Problem details: Only the pictures should be left out; repeat the rest of the data exactly.

****************

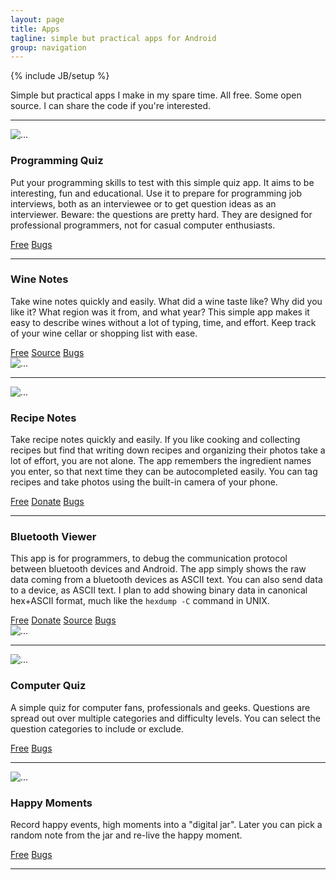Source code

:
 ```yaml
---
layout: page
title: Apps
tagline: simple but practical apps for Android
group: navigation
---
```

{% include JB/setup %}

<p class="lead">
Simple but practical apps I make in my spare time.
All free. Some open source.
I can share the code if you're interested.
</p>

<hr>

<div class="row">
  <div class="col-lg-2 col-md-3 col-sm-3 col-xs-6">
    <div class="thumbnail">
      <img src="{{ ASSET_PATH }}/images/programming-quiz.png" alt="...">
    </div>
  </div>
  <div class="col-lg-6 col-md-9 col-sm-9 col-xs-6">
    <h3>Programming Quiz</h3>
    <p>
Put your programming skills to test with this simple quiz app.
It aims to be interesting, fun and educational.
Use it to prepare for programming job interviews,
both as an interviewee or to get question ideas as an interviewer.
Beware: the questions are pretty hard.
They are designed for professional programmers,
not for casual computer enthusiasts.
    </p>
    <a class="btn btn-success" href="https://play.google.com/store/apps/details?id=com.manyquiz.programming.lite">Free</a>
    <a class="btn btn-danger" href="https://github.com/janosgyerik/manyquiz/issues">Bugs</a>
  </div>
</div>

<hr>

<div class="row">
  <div class="col-lg-6 col-md-9 col-sm-9 col-xs-6">
    <h3>Wine Notes</h3>
    <p>
Take wine notes quickly and easily.
What did a wine taste like?
Why did you like it?
What region was it from, and what year?
This simple app makes it easy to describe wines without a lot of typing, time, and effort.
Keep track of your wine cellar or shopping list with ease.
    </p>
    <a class="btn btn-success" href="https://play.google.com/store/apps/details?id=com.winenotes.lite">Free</a>
    <a class="btn btn-warning" href="https://github.com/janosgyerik/winenotes">Source</a>
    <a class="btn btn-danger" href="https://github.com/janosgyerik/winenotes/issues">Bugs</a>
  </div>
  <div class="col-lg-2 col-md-3 col-sm-3 col-xs-6">
    <div class="thumbnail">
      <img src="{{ ASSET_PATH }}/images/wine-notes.png" alt="...">
    </div>
  </div>
</div>

<hr>

<div class="row">
  <div class="col-lg-2 col-md-3 col-sm-3 col-xs-6">
    <div class="thumbnail">
      <img src="{{ ASSET_PATH }}/images/recipe-notes.png" alt="...">
    </div>
  </div>
  <div class="col-lg-6 col-md-9 col-sm-9 col-xs-6">
    <h3>Recipe Notes</h3>
    <p>
Take recipe notes quickly and easily.
If you like cooking and collecting recipes but find that writing down recipes and organizing their photos take a lot of effort, you are not alone.
The app remembers the ingredient names you enter,
so that next time they can be autocompleted easily.
You can tag recipes and take photos using the built-in camera of your phone.
    </p>
    <a class="btn btn-success" href="https://play.google.com/store/apps/details?id=com.recipenotes.lite">Free</a>
    <a class="btn btn-primary" href="https://play.google.com/store/apps/details?id=com.recipenotes">Donate</a>
    <a class="btn btn-danger" href="https://github.com/janosgyerik/recipenotes/issues">Bugs</a>
  </div>
</div>

<hr>

<div class="row">
  <div class="col-lg-6 col-md-9 col-sm-9 col-xs-6">
    <h3>Bluetooth Viewer</h3>
    <p>
This app is for programmers,
to debug the communication protocol between bluetooth devices and Android.
The app simply shows the raw data coming from a bluetooth devices as ASCII text.
You can also send data to a device, as ASCII text.
I plan to add showing binary data in canonical hex+ASCII format,
much like the <code>hexdump -C</code> command in UNIX.
    </p>
    <a class="btn btn-success" href="https://play.google.com/store/apps/details?id=net.bluetoothviewer">Free</a>
    <a class="btn btn-primary" href="https://play.google.com/store/apps/details?id=net.bluetoothviewer.full">Donate</a>
    <a class="btn btn-warning" href="https://github.com/janosgyerik/bluetoothviewer">Source</a>
    <a class="btn btn-danger" href="https://github.com/janosgyerik/bluetoothviewer/issues">Bugs</a>
  </div>
  <div class="col-lg-2 col-md-3 col-sm-3 col-xs-6">
    <div class="thumbnail">
      <img src="{{ ASSET_PATH }}/images/bluetooth-viewer.png" alt="...">
    </div>
  </div>
</div>

<hr>

<div class="row">
  <div class="col-lg-2 col-md-3 col-sm-3 col-xs-6">
    <div class="thumbnail">
      <img src="{{ ASSET_PATH }}/images/computer-quiz.png" alt="...">
    </div>
  </div>
  <div class="col-lg-6 col-md-9 col-sm-9 col-xs-6">
    <h3>Computer Quiz</h3>
    <p>
A simple quiz for computer fans, professionals and geeks.
Questions are spread out over multiple categories and difficulty levels.
You can select the question categories to include or exclude.
    </p>
    <a class="btn btn-success" href="https://play.google.com/store/apps/details?id=com.manyquiz.computers.lite">Free</a>
    <a class="btn btn-danger" href="https://github.com/janosgyerik/manyquiz/issues">Bugs</a>
  </div>
</div>

<hr>

<div class="row">
  <div class="col-lg-2 col-md-3 col-sm-3 col-xs-6">
    <div class="thumbnail">
      <img src="{{ ASSET_PATH }}/images/happy-moments.png" alt="...">
    </div>
  </div>
  <div class="col-lg-6 col-md-9 col-sm-9 col-xs-6">
    <h3>Happy Moments</h3>
    <p>
Record happy events, high moments into a "digital jar".
Later you can pick a random note from the jar and re-live the happy moment.
    </p>
    <a class="btn btn-success" href="https://play.google.com/store/apps/details?id=com.happymoments.lite">Free</a>
    <a class="btn btn-danger" href="https://github.com/janosgyerik/happymoments/issues">Bugs</a>
  </div>
</div>

<hr>

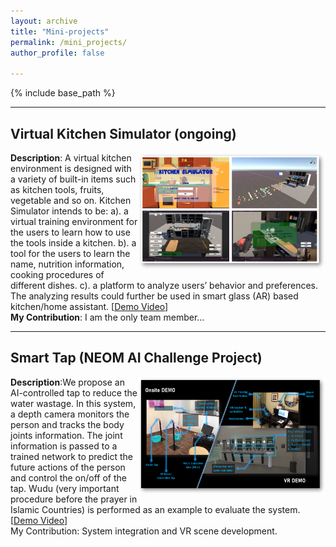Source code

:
 ```yaml
---
layout: archive
title: "Mini-projects"
permalink: /mini_projects/
author_profile: false

---
```


{% include base_path %}

---

## Virtual Kitchen Simulator (ongoing)

<img align="right" width="300" height="188" src="/images/4_VRKITCHEN.png">

**Description**: A virtual kitchen environment is designed with a variety of built-in items such as kitchen tools, fruits, vegetable and so on. Kitchen Simulator intends to be: a). a virtual training environment for the users to learn how to use the tools inside a kitchen. b). a tool for the users to learn the name, nutrition information, cooking procedures of different dishes. c). a platform to analyze users’ behavior and preferences. The analyzing results could further be used in smart glass (AR) based kitchen/home assistant. [[Demo Video](https://www.youtube.com/watch?v=_QVYAik5vEY)\]\
**My Contribution**: I am the only team member... 


---

## Smart Tap (NEOM AI Challenge Project)

<img align="right" width="300" height="188" src="/images/smart_tap_demo.png">

**Description**:We propose an AI-controlled tap to reduce the water wastage. In this system, a depth camera monitors the person and tracks the body joints information. The joint information is passed to a trained network to predict the future actions of the person and control the on/off of the tap. Wudu (very important procedure before the prayer in Islamic Countries) is performed as an example to evaluate the system. \[[Demo Video](https://www.youtube.com/watch?v=5-30Z7Omugw)\]\
My Contribution: System integration and VR scene development.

****************

Expected output:
Source code

:
 ```yaml
---
layout: page
title: Apps
tagline: simple but practical apps for Android
group: navigation
---
```

{% include JB/setup %}

<p class="lead">
Simple but practical apps I make in my spare time.
All free. Some open source.
I can share the code if you're interested.
</p>

<hr>

<div class="row">
  <div class="col-lg-2 col-md-3 col-sm-3 col-xs-6">
    <div class="thumbnail">
      <img src="{{ ASSET_PATH }}/images/programming-quiz.png" alt="...">
    </div>
  </div>
  <div class="col-lg-6 col-md-9 col-sm-9 col-xs-6">
    <h3>Programming Quiz</h3>
    <p>
Put your programming skills to test with this simple quiz app.
It aims to be interesting, fun and educational.
Use it to prepare for programming job interviews,
both as an interviewee or to get question ideas as an interviewer.
Beware: the questions are pretty hard.
They are designed for professional programmers,
not for casual computer enthusiasts.
    </p>
    <a class="btn btn-success" href="https://play.google.com/store/apps/details?id=com.manyquiz.programming.lite">Free</a>
    <a class="btn btn-danger" href="https://github.com/janosgyerik/manyquiz/issues">Bugs</a>
  </div>
</div>

<hr>

<div class="row">
  <div class="col-lg-6 col-md-9 col-sm-9 col-xs-6">
    <h3>Wine Notes</h3>
    <p>
Take wine notes quickly and easily.
What did a wine taste like?
Why did you like it?
What region was it from, and what year?
This simple app makes it easy to describe wines without a lot of typing, time, and effort.
Keep track of your wine cellar or shopping list with ease.
    </p>
    <a class="btn btn-success" href="https://play.google.com/store/apps/details?id=com.winenotes.lite">Free</a>
    <a class="btn btn-warning" href="https://github.com/janosgyerik/winenotes">Source</a>
    <a class="btn btn-danger" href="https://github.com/janosgyerik/winenotes/issues">Bugs</a>
  </div>
  <div class="col-lg-2 col-md-3 col-sm-3 col-xs-6">
    <div class="thumbnail">
      <img src="{{ ASSET_PATH }}/images/wine-notes.png" alt="...">
    </div>
  </div>
</div>

<hr>

<div class="row">
  <div class="col-lg-2 col-md-3 col-sm-3 col-xs-6">
    <div class="thumbnail">
      <img src="{{ ASSET_PATH }}/images/recipe-notes.png" alt="...">
    </div>
  </div>
  <div class="col-lg-6 col-md-9 col-sm-9 col-xs-6">
    <h3>Recipe Notes</h3>
    <p>
Take recipe notes quickly and easily.
If you like cooking and collecting recipes but find that writing down recipes and organizing their photos take a lot of effort, you are not alone.
The app remembers the ingredient names you enter,
so that next time they can be autocompleted easily.
You can tag recipes and take photos using the built-in camera of your phone.
    </p>
    <a class="btn btn-success" href="https://play.google.com/store/apps/details?id=com.recipenotes.lite">Free</a>
    <a class="btn btn-primary" href="https://play.google.com/store/apps/details?id=com.recipenotes">Donate</a>
    <a class="btn btn-danger" href="https://github.com/janosgyerik/recipenotes/issues">Bugs</a>
  </div>
</div>

<hr>

<div class="row">
  <div class="col-lg-6 col-md-9 col-sm-9 col-xs-6">
    <h3>Bluetooth Viewer</h3>
    <p>
This app is for programmers,
to debug the communication protocol between bluetooth devices and Android.
The app simply shows the raw data coming from a bluetooth devices as ASCII text.
You can also send data to a device, as ASCII text.
I plan to add showing binary data in canonical hex+ASCII format,
much like the <code>hexdump -C</code> command in UNIX.
    </p>
    <a class="btn btn-success" href="https://play.google.com/store/apps/details?id=net.bluetoothviewer">Free</a>
    <a class="btn btn-primary" href="https://play.google.com/store/apps/details?id=net.bluetoothviewer.full">Donate</a>
    <a class="btn btn-warning" href="https://github.com/janosgyerik/bluetoothviewer">Source</a>
    <a class="btn btn-danger" href="https://github.com/janosgyerik/bluetoothviewer/issues">Bugs</a>
  </div>
  <div class="col-lg-2 col-md-3 col-sm-3 col-xs-6">
    <div class="thumbnail">
      <img src="{{ ASSET_PATH }}/images/bluetooth-viewer.png" alt="...">
    </div>
  </div>
</div>

<hr>

<div class="row">
  <div class="col-lg-2 col-md-3 col-sm-3 col-xs-6">
    <div class="thumbnail">
      <img src="{{ ASSET_PATH }}/images/computer-quiz.png" alt="...">
    </div>
  </div>
  <div class="col-lg-6 col-md-9 col-sm-9 col-xs-6">
    <h3>Computer Quiz</h3>
    <p>
A simple quiz for computer fans, professionals and geeks.
Questions are spread out over multiple categories and difficulty levels.
You can select the question categories to include or exclude.
    </p>
    <a class="btn btn-success" href="https://play.google.com/store/apps/details?id=com.manyquiz.computers.lite">Free</a>
    <a class="btn btn-danger" href="https://github.com/janosgyerik/manyquiz/issues">Bugs</a>
  </div>
</div>

<hr>

<div class="row">
  <div class="col-lg-2 col-md-3 col-sm-3 col-xs-6">
    <div class="thumbnail">
      <img src="{{ ASSET_PATH }}/images/happy-moments.png" alt="...">
    </div>
  </div>
  <div class="col-lg-6 col-md-9 col-sm-9 col-xs-6">
    <h3>Happy Moments</h3>
    <p>
Record happy events, high moments into a "digital jar".
Later you can pick a random note from the jar and re-live the happy moment.
    </p>
    <a class="btn btn-success" href="https://play.google.com/store/apps/details?id=com.happymoments.lite">Free</a>
    <a class="btn btn-danger" href="https://github.com/janosgyerik/happymoments/issues">Bugs</a>
  </div>
</div>

<hr>

Source code

:
 ```yaml
---
layout: archive
title: "Mini-projects"
permalink: /mini_projects/
author_profile: false

---
```


{% include base_path %}

---

## Virtual Kitchen Simulator (ongoing)

<img align="right" width="300" height="188" src="/images/4_VRKITCHEN.png">

**Description**: A virtual kitchen environment is designed with a variety of built-in items such as kitchen tools, fruits, vegetable and so on. Kitchen Simulator intends to be: a). a virtual training environment for the users to learn how to use the tools inside a kitchen. b). a tool for the users to learn the name, nutrition information, cooking procedures of different dishes. c). a platform to analyze users’ behavior and preferences. The analyzing results could further be used in smart glass (AR) based kitchen/home assistant. [[Demo Video](https://www.youtube.com/watch?v=_QVYAik5vEY)\]\
**My Contribution**: I am the only team member... 


---

## Smart Tap (NEOM AI Challenge Project)

<img align="right" width="300" height="188" src="/images/smart_tap_demo.png">

**Description**:We propose an AI-controlled tap to reduce the water wastage. In this system, a depth camera monitors the person and tracks the body joints information. The joint information is passed to a trained network to predict the future actions of the person and control the on/off of the tap. Wudu (very important procedure before the prayer in Islamic Countries) is performed as an example to evaluate the system. \[[Demo Video](https://www.youtube.com/watch?v=5-30Z7Omugw)\]\
My Contribution: System integration and VR scene development.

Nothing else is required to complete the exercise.